Re "School strike bigger than Chicago," Sept. 11

Teachers believe in accountability. We constantly test and evaluate our students, study the results and determine what needs to be taught.

I have 36 fifth-graders. They work hard, and I work hard. I know how they are doing in math, language arts and other subjects. I don't need to give them an official multiple-choice test and then send it away to be scored by a testing industry. Standardized testing pleases politicians because it's easy, but actual teaching and learning is much more complex.

The bottom line lies at the heart of the Chicago teachers' strike: The best schools are well funded and encourage creativity. Why can't poor kids in Chicago have the same kind of education?

We teachers are sick and tired of having the finger pointed at us when we are handcuffed by a lack of funding and a dearth of honest, informed intentions.

Phil Brimble

Los Angeles

Greetings from Earth to the striking teachers and to those who are losing or have already lost their jobs. And those who have had pay cuts if they still have jobs. And those who have retained employment but must do more to make up for those who are gone.

What planet does the Chicago Teachers Union live on?

Many of us Earthlings wonder how the union can hold our kids hostage when, according to Chicago public schools officials, the teachers average more than $70,000 a year before benefits.

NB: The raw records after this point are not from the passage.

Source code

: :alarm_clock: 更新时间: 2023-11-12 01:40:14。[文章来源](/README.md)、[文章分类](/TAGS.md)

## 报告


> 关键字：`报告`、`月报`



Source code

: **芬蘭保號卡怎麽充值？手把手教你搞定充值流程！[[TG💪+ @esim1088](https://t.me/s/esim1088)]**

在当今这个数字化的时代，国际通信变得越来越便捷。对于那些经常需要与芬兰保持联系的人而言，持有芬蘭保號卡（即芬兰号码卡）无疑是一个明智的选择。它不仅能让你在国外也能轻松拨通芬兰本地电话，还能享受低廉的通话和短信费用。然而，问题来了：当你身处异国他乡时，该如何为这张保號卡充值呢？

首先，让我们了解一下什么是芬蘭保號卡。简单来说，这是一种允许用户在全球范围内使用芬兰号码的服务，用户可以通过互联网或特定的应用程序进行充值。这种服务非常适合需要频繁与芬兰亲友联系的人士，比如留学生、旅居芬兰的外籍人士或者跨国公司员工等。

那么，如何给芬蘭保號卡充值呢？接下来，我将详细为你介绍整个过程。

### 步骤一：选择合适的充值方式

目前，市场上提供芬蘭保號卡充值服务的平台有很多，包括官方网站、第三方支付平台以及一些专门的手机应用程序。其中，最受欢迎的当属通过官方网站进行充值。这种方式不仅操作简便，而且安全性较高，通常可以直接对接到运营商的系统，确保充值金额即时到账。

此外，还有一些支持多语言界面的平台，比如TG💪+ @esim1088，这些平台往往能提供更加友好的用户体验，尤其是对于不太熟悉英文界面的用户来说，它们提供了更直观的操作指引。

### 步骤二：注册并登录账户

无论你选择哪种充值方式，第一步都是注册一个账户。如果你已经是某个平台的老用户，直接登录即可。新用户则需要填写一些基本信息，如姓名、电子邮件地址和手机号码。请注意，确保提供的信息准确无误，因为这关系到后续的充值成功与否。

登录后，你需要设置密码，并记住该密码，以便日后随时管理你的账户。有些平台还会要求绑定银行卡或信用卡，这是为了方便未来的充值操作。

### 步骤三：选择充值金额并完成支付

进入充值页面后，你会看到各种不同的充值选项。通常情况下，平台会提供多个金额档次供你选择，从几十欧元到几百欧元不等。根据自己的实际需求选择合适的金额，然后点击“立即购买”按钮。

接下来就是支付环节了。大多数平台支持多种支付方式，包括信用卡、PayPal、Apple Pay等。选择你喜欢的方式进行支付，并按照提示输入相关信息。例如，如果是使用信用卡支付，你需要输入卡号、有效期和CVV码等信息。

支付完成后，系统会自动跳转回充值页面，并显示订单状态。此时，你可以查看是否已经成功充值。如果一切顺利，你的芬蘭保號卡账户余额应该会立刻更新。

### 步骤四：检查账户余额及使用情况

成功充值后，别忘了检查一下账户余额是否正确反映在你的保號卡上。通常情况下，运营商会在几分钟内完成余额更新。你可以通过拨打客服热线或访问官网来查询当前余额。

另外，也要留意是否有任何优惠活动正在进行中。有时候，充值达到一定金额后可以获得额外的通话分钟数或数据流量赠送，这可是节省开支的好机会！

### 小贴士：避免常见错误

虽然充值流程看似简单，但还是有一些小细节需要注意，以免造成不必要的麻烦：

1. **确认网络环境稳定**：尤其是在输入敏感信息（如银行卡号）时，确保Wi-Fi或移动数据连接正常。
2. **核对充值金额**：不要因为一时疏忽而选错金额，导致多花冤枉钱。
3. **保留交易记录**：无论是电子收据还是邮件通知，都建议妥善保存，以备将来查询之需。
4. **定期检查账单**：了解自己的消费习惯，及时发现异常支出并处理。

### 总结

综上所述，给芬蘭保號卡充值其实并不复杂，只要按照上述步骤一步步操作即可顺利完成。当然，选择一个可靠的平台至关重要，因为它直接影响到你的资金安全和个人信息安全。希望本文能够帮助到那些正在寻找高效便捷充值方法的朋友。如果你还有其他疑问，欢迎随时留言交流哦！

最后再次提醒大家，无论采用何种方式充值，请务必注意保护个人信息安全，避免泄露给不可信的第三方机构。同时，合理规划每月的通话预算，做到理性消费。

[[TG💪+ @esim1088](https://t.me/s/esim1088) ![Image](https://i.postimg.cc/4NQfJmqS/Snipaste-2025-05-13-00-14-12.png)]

Union leader Karen Lewis should think hard before prolonging this strike.

Timothy D. O'Reilly

Chicago

I'm a Republican, and I'm solidly behind the striking teachers. Many teachers willingly take on the most problematic students, and they're among the last ones who should be let go, regardless of test scores.

The best ways to evaluate teachers include observing how they handle their classes and to ask the opinions of parents. But evaluations tied to test scores are simply an easy out for incompetent administrators.